Kontakt-- Prof. Dr. Mohamed Marwan, Medizinische Klinik 2, Universitätsklinikum Erlangen

Literatur bei der Verfasserin/dem Verfasser

Biomarker haben Potenzial

Dr. Karl-Patrik Kresoja, Herzzentrum Leipzig

Dr. Karl-Patrik Kresoja, Herzzentrum Leipzig

© Kresoja

Prof. Philipp Lurz, Herzzentrum Leipzig

Prof. Philipp Lurz, Herzzentrum Leipzig

© Lurz

Traditionell wird das Risiko für kardiovaskuläre Erkrankungen anhand von Faktoren wie Alter, Geschlecht, Blutdruck, Cholesterin usw. berechnet. Diese Risikoscores sind einfach zu erheben und erlauben auf große Populationen betrachtet eine gute Risikoprädiktion.

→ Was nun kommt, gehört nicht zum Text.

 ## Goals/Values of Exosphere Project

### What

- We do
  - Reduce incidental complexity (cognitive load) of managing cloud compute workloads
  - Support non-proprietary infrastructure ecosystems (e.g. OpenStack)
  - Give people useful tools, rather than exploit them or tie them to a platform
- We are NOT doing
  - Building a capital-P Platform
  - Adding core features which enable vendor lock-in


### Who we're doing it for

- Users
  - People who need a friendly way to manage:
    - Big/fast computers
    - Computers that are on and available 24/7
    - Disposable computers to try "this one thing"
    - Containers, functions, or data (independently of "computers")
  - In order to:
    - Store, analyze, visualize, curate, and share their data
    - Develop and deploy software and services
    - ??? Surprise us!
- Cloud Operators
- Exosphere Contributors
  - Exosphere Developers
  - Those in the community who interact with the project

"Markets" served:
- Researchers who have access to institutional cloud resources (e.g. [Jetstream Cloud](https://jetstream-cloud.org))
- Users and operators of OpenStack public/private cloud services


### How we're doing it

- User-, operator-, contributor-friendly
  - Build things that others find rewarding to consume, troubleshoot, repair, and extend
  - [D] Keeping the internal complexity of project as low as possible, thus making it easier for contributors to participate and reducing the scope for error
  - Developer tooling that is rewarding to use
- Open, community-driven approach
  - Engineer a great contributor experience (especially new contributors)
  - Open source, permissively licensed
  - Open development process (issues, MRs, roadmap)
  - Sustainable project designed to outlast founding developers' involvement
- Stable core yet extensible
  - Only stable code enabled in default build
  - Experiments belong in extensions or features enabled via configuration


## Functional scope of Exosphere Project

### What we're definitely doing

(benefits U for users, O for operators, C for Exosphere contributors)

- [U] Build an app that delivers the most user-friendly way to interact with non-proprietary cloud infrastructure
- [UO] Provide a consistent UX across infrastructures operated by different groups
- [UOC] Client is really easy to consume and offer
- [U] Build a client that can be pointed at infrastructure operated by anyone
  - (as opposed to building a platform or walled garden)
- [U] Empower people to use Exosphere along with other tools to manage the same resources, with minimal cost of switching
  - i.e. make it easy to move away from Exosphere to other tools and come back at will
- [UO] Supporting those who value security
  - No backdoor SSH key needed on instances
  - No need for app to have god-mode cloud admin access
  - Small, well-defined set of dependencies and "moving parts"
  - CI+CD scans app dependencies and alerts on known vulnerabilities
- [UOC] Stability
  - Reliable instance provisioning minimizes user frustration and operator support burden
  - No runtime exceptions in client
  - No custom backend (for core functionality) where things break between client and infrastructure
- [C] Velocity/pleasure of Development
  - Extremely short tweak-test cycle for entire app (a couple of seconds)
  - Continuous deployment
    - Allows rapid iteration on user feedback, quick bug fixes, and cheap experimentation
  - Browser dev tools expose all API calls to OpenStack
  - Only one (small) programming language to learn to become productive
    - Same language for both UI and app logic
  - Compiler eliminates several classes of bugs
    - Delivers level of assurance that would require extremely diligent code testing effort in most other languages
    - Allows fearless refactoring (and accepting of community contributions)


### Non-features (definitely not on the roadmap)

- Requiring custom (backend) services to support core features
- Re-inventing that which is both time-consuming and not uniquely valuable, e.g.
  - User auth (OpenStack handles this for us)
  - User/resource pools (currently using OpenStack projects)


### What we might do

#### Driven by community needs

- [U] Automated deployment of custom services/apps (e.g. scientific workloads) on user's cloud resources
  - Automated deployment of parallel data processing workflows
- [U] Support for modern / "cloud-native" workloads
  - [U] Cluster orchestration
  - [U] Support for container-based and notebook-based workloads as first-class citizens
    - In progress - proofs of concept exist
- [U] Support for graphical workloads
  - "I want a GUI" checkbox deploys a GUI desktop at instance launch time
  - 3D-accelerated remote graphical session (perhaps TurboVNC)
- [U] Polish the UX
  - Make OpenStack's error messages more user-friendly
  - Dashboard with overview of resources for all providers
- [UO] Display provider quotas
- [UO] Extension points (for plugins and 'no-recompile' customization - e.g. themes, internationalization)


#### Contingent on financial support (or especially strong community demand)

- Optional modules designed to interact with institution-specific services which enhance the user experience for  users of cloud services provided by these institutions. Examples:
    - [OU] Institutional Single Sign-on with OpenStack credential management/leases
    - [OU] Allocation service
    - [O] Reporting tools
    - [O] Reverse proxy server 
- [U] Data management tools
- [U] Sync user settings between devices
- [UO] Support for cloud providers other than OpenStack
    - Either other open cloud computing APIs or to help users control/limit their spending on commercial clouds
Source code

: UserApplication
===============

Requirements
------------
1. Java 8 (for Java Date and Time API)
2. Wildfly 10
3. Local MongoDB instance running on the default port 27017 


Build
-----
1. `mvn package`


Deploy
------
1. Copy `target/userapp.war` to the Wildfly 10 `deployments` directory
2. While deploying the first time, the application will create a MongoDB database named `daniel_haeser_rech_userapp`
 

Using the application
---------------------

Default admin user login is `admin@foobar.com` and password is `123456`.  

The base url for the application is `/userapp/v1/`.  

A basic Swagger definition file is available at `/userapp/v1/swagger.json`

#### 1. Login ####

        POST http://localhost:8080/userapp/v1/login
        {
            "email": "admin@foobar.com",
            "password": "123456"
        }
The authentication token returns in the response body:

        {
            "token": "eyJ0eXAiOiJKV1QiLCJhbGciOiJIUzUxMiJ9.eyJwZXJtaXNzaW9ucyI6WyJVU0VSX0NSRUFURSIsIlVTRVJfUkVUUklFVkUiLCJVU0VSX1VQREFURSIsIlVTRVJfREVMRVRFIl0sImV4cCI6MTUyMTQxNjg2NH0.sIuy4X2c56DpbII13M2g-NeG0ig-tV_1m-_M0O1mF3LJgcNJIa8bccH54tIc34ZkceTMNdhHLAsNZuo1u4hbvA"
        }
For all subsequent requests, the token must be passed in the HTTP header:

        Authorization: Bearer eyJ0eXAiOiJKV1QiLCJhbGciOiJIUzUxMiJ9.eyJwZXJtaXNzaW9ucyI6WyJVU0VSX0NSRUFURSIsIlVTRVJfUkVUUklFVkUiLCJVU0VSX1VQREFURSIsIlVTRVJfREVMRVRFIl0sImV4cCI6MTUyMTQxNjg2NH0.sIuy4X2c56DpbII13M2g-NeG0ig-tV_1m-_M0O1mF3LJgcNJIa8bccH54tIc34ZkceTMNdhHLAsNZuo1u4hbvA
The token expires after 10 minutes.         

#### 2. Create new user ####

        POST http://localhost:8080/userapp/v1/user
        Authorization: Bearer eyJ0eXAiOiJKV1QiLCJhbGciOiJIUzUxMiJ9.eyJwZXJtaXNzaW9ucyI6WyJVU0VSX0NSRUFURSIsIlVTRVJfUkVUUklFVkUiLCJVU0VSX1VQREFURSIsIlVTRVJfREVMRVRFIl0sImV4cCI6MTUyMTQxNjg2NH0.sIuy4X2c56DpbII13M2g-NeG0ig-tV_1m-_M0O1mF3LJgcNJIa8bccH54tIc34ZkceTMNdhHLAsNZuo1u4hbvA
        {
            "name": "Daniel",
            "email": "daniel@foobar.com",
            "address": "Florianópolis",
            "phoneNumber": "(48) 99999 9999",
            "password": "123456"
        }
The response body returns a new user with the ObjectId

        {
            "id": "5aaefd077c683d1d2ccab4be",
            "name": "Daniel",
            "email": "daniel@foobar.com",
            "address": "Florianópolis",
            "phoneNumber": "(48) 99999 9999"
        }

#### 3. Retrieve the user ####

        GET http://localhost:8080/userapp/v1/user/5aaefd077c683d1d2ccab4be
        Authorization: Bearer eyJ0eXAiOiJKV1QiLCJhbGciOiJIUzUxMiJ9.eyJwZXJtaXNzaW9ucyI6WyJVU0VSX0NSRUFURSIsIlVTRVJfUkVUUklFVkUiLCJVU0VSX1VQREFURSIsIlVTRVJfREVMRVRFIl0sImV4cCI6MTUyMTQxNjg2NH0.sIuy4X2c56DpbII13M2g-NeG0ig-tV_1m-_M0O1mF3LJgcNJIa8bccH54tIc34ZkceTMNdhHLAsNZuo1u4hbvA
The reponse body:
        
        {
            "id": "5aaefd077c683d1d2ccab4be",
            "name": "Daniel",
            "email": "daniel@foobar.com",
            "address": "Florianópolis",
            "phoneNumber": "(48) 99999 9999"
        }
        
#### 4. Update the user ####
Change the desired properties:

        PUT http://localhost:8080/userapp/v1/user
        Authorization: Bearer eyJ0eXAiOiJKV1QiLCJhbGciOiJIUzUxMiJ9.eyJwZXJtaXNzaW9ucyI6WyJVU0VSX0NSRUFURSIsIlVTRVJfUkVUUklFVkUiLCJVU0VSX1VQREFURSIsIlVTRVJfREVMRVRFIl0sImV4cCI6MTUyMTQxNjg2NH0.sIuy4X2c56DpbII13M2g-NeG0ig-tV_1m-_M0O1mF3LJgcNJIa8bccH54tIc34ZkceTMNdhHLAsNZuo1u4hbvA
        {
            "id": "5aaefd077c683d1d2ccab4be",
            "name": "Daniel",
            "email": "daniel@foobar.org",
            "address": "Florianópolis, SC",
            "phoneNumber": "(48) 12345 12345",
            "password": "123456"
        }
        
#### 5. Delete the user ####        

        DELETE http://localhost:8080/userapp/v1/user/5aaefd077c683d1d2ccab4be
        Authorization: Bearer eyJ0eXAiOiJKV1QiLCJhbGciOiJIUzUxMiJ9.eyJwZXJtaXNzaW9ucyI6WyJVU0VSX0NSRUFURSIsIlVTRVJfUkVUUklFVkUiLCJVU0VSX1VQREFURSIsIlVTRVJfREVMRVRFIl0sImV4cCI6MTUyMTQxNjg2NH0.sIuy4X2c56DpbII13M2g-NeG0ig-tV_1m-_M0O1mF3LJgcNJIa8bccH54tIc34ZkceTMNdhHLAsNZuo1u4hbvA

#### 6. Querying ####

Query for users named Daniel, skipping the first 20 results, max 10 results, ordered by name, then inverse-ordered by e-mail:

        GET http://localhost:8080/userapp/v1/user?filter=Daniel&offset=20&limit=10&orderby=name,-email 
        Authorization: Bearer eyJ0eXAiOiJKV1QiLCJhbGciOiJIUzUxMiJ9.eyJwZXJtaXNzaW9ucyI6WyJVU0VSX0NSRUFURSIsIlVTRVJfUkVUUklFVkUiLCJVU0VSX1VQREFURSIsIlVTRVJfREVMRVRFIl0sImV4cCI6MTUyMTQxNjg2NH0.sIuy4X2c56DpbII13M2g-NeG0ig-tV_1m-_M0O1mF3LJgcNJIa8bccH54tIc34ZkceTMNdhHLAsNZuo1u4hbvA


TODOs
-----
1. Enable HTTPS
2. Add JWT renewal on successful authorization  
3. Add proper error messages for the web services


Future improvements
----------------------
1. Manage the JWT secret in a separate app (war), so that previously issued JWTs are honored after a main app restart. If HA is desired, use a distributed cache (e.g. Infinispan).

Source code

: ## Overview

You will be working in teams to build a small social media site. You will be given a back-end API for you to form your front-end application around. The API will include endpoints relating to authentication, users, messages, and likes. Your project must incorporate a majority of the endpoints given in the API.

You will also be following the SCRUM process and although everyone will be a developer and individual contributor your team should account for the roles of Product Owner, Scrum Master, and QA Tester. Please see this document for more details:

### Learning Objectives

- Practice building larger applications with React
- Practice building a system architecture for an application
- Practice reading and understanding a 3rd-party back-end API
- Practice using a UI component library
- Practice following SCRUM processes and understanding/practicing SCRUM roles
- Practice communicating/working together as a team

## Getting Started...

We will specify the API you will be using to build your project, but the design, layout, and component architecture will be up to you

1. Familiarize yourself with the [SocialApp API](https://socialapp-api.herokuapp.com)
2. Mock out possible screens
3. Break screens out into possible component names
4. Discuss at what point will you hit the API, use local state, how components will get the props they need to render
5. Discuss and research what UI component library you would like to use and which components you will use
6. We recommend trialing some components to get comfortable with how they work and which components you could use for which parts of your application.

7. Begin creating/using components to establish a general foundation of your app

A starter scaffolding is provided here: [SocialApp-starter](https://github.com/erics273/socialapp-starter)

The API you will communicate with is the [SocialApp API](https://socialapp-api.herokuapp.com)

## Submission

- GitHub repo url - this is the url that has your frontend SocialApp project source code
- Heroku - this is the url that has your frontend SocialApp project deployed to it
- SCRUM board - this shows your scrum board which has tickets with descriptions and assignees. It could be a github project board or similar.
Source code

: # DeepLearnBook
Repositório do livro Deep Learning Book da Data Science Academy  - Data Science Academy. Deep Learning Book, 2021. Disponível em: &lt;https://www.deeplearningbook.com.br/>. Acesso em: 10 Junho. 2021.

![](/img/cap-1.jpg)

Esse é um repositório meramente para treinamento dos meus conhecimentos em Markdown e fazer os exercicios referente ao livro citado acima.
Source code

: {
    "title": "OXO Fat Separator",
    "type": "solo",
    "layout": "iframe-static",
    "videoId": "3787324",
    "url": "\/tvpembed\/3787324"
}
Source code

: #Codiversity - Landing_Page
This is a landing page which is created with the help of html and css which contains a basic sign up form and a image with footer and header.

Ihre Präzision auf einzelne Personen ist jedoch schlecht, da sie individuelle Unterschiede in genetischen, biologischen und Umweltfaktoren nur schwierig berücksichtigen können. Statine gelten zum Beispiel als wirksame Therapie, haben aber eine hohe „Number Needed To Treat“ (50–150), was bedeutet, dass bis zu 149 Personen unnötig behandelt werden, um einen kollektiven Effekt zu erzielen. Eine präzise Risikovorhersage ist daher entscheidend, um Prävention individueller, effektiver und kostengünstiger zu gestalten.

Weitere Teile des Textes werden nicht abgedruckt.